(Plain-text document sources)
####
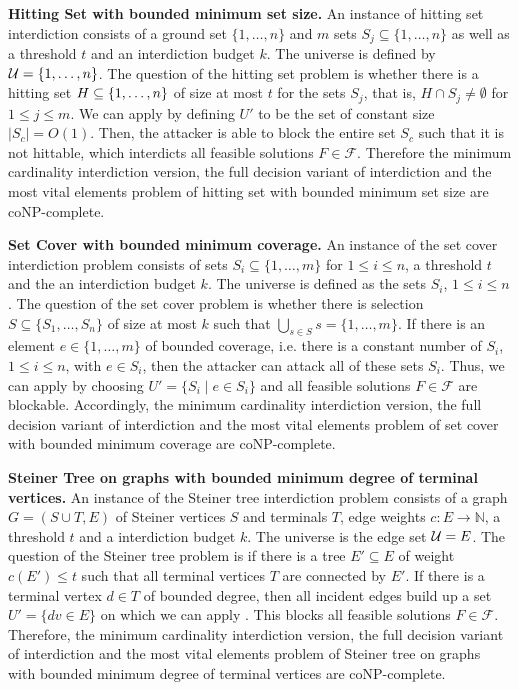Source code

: \textbf{Hitting Set with bounded minimum set size.}
An instance of hitting set interdiction consists of a ground set $\{1, \ldots, n\}$ and $m$ sets $S_j \subseteq \{1,\ldots,n\}$ as well as a threshold $t$ and an interdiction budget $k$.
The universe is defined by $\mathcal{U} = \{ 1, \ldots, n \}$.
The question of the hitting set problem is whether there is a hitting set $H \subseteq \{ 1, \ldots, n \}$ of size at most $t$ for the sets $S_j$, that is, $H \cap S_j \neq \emptyset$ for $1 \leq j \leq m$.
We can apply  by defining $U'$ to be the set of constant size $|S_c| = O(1)$.
Then, the attacker is able to block the entire set $S_c$ such that it is not hittable, which interdicts all feasible solutions $F \in \mathcal F$.
Therefore the minimum cardinality interdiction version, the full decision variant of interdiction and the most vital elements problem of hitting set with bounded minimum set size are coNP-complete.

\textbf{Set Cover with bounded minimum coverage.}
An instance of the set cover interdiction problem consists of sets $S_i \subseteq \{1, \ldots, m\}$ for $1 \leq i \leq n$, a threshold $t$ and the an interdiction budget $k$.
The universe is defined as the sets $S_i$, $1 \leq i \leq n$.
The question of the set cover problem is whether there is selection $S \subseteq \{S_1, \ldots, S_n\}$ of size at most $k$ such that $\bigcup_{s \in S} s = \{1, \ldots, m\}$.
If there is an element $e \in \{1, \ldots, m\}$ of bounded coverage, i.e. there is a constant number of $S_i$, $1 \leq i \leq n$, with $e \in S_i$, then the attacker can attack all of these sets $S_i$.
Thus, we can apply  by choosing $U' = \{S_i \mid e \in S_i\}$ and all feasible solutions $F \in \mathcal F$ are blockable.
Accordingly, the minimum cardinality interdiction version, the full decision variant of interdiction and the most vital elements problem of set cover with bounded minimum coverage are coNP-complete.

\textbf{Steiner Tree on graphs with bounded minimum degree of terminal vertices.}
An instance of the Steiner tree interdiction problem consists of a graph $G= (S \cup T, E)$ of Steiner vertices $S$ and terminals $T$, edge weights $c: E \rightarrow \mathbb N$, a threshold $t$ and a interdiction budget $k$.
The universe is the edge set $\mathcal{U} = E$.
The question of the Steiner tree problem is if there is a tree $E' \subseteq E$ of weight $c(E') \leq t$ such that all terminal vertices $T$ are connected by $E'$.
If there is a terminal vertex $d \in T$ of bounded degree, then all incident edges build up a set $U' = \{dv \in E\}$ on which we can apply .
This blocks all feasible solutions $F \in \mathcal F$.
Therefore, the minimum cardinality interdiction version, the full decision variant of interdiction and the most vital elements problem of Steiner tree on graphs with bounded minimum degree of terminal vertices are coNP-complete.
####
## EXERCISE DIRECTIONS
Could you retype every record above exactly, leaving the pictures out?

## RESPONSE FOR THIS EXERCISE
Source code

: \textbf{Hitting Set with bounded minimum set size.}
An instance of hitting set interdiction consists of a ground set $\{1, \ldots, n\}$ and $m$ sets $S_j \subseteq \{1,\ldots,n\}$ as well as a threshold $t$ and an interdiction budget $k$.
The universe is defined by $\mathcal{U} = \{ 1, \ldots, n \}$.
The question of the hitting set problem is whether there is a hitting set $H \subseteq \{ 1, \ldots, n \}$ of size at most $t$ for the sets $S_j$, that is, $H \cap S_j \neq \emptyset$ for $1 \leq j \leq m$.
We can apply  by defining $U'$ to be the set of constant size $|S_c| = O(1)$.
Then, the attacker is able to block the entire set $S_c$ such that it is not hittable, which interdicts all feasible solutions $F \in \mathcal F$.
Therefore the minimum cardinality interdiction version, the full decision variant of interdiction and the most vital elements problem of hitting set with bounded minimum set size are coNP-complete.

\textbf{Set Cover with bounded minimum coverage.}
An instance of the set cover interdiction problem consists of sets $S_i \subseteq \{1, \ldots, m\}$ for $1 \leq i \leq n$, a threshold $t$ and the an interdiction budget $k$.
The universe is defined as the sets $S_i$, $1 \leq i \leq n$.
The question of the set cover problem is whether there is selection $S \subseteq \{S_1, \ldots, S_n\}$ of size at most $k$ such that $\bigcup_{s \in S} s = \{1, \ldots, m\}$.
If there is an element $e \in \{1, \ldots, m\}$ of bounded coverage, i.e. there is a constant number of $S_i$, $1 \leq i \leq n$, with $e \in S_i$, then the attacker can attack all of these sets $S_i$.
Thus, we can apply  by choosing $U' = \{S_i \mid e \in S_i\}$ and all feasible solutions $F \in \mathcal F$ are blockable.
Accordingly, the minimum cardinality interdiction version, the full decision variant of interdiction and the most vital elements problem of set cover with bounded minimum coverage are coNP-complete.

\textbf{Steiner Tree on graphs with bounded minimum degree of terminal vertices.}
An instance of the Steiner tree interdiction problem consists of a graph $G= (S \cup T, E)$ of Steiner vertices $S$ and terminals $T$, edge weights $c: E \rightarrow \mathbb N$, a threshold $t$ and a interdiction budget $k$.
The universe is the edge set $\mathcal{U} = E$.
The question of the Steiner tree problem is if there is a tree $E' \subseteq E$ of weight $c(E') \leq t$ such that all terminal vertices $T$ are connected by $E'$.
If there is a terminal vertex $d \in T$ of bounded degree, then all incident edges build up a set $U' = \{dv \in E\}$ on which we can apply .
This blocks all feasible solutions $F \in \mathcal F$.
Therefore, the minimum cardinality interdiction version, the full decision variant of interdiction and the most vital elements problem of Steiner tree on graphs with bounded minimum degree of terminal vertices are coNP-complete.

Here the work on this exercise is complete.